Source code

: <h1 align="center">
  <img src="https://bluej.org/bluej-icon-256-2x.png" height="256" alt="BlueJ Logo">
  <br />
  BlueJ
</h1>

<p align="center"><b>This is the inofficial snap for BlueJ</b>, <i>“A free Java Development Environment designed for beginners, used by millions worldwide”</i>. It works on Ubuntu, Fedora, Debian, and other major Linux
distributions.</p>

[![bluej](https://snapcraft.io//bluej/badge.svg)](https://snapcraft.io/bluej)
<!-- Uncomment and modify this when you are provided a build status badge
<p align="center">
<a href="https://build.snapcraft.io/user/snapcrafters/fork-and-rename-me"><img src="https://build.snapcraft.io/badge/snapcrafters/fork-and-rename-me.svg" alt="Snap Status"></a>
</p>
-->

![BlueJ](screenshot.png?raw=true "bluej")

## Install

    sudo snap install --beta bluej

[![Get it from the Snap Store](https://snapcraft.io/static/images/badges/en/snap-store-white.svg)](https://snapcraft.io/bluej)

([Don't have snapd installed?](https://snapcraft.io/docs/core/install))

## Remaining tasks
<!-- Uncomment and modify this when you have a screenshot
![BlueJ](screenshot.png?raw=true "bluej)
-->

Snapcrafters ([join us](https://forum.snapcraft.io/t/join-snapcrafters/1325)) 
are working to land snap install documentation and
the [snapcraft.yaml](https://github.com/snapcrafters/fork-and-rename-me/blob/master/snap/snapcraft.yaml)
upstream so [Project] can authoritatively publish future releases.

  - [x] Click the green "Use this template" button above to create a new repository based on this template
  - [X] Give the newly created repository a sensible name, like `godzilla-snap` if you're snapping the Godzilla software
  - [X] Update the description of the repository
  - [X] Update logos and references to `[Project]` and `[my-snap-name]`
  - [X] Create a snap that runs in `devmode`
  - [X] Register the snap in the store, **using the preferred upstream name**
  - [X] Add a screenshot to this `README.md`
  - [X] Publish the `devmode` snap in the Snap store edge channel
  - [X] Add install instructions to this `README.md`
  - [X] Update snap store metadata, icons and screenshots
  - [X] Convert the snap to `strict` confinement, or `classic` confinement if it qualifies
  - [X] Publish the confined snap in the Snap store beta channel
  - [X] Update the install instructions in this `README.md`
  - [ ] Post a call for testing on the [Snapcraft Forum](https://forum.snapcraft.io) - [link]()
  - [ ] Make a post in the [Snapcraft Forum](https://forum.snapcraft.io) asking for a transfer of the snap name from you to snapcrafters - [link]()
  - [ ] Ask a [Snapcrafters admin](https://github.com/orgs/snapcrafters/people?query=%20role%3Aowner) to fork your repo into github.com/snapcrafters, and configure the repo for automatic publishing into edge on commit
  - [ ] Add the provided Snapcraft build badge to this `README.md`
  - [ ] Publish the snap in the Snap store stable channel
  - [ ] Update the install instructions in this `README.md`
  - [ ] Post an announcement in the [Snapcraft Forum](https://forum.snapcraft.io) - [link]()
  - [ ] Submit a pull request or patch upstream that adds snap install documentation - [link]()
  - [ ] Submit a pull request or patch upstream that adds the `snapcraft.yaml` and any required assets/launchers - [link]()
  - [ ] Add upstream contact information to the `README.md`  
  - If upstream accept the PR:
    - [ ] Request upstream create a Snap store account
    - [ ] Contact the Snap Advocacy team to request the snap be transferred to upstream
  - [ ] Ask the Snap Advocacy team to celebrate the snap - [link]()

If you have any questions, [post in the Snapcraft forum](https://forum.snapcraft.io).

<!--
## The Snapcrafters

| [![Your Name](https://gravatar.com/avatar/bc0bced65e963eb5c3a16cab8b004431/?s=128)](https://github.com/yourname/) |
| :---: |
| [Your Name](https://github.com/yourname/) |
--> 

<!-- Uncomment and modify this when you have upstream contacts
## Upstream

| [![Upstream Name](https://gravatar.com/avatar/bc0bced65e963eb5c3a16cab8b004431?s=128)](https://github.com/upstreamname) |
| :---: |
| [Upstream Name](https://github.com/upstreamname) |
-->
□ □ □ □
▶ **INSTRUCTIONS TO FOLLOW**
Everything from the line with "upstream so [Project]" through the line with "## The Snapcrafters" should be written out exactly as it appears above, end lines included, and nothing outside that range.

▶ **TASK OUTPUT**
upstream so [Project] can authoritatively publish future releases.

  - [x] Click the green "Use this template" button above to create a new repository based on this template
  - [X] Give the newly created repository a sensible name, like `godzilla-snap` if you're snapping the Godzilla software
  - [X] Update the description of the repository
  - [X] Update logos and references to `[Project]` and `[my-snap-name]`
  - [X] Create a snap that runs in `devmode`
  - [X] Register the snap in the store, **using the preferred upstream name**
  - [X] Add a screenshot to this `README.md`
  - [X] Publish the `devmode` snap in the Snap store edge channel
  - [X] Add install instructions to this `README.md`
  - [X] Update snap store metadata, icons and screenshots
  - [X] Convert the snap to `strict` confinement, or `classic` confinement if it qualifies
  - [X] Publish the confined snap in the Snap store beta channel
  - [X] Update the install instructions in this `README.md`
  - [ ] Post a call for testing on the [Snapcraft Forum](https://forum.snapcraft.io) - [link]()
  - [ ] Make a post in the [Snapcraft Forum](https://forum.snapcraft.io) asking for a transfer of the snap name from you to snapcrafters - [link]()
  - [ ] Ask a [Snapcrafters admin](https://github.com/orgs/snapcrafters/people?query=%20role%3Aowner) to fork your repo into github.com/snapcrafters, and configure the repo for automatic publishing into edge on commit
  - [ ] Add the provided Snapcraft build badge to this `README.md`
  - [ ] Publish the snap in the Snap store stable channel
  - [ ] Update the install instructions in this `README.md`
  - [ ] Post an announcement in the [Snapcraft Forum](https://forum.snapcraft.io) - [link]()
  - [ ] Submit a pull request or patch upstream that adds snap install documentation - [link]()
  - [ ] Submit a pull request or patch upstream that adds the `snapcraft.yaml` and any required assets/launchers - [link]()
  - [ ] Add upstream contact information to the `README.md`  
  - If upstream accept the PR:
    - [ ] Request upstream create a Snap store account
    - [ ] Contact the Snap Advocacy team to request the snap be transferred to upstream
  - [ ] Ask the Snap Advocacy team to celebrate the snap - [link]()

If you have any questions, [post in the Snapcraft forum](https://forum.snapcraft.io).

<!--
## The Snapcrafters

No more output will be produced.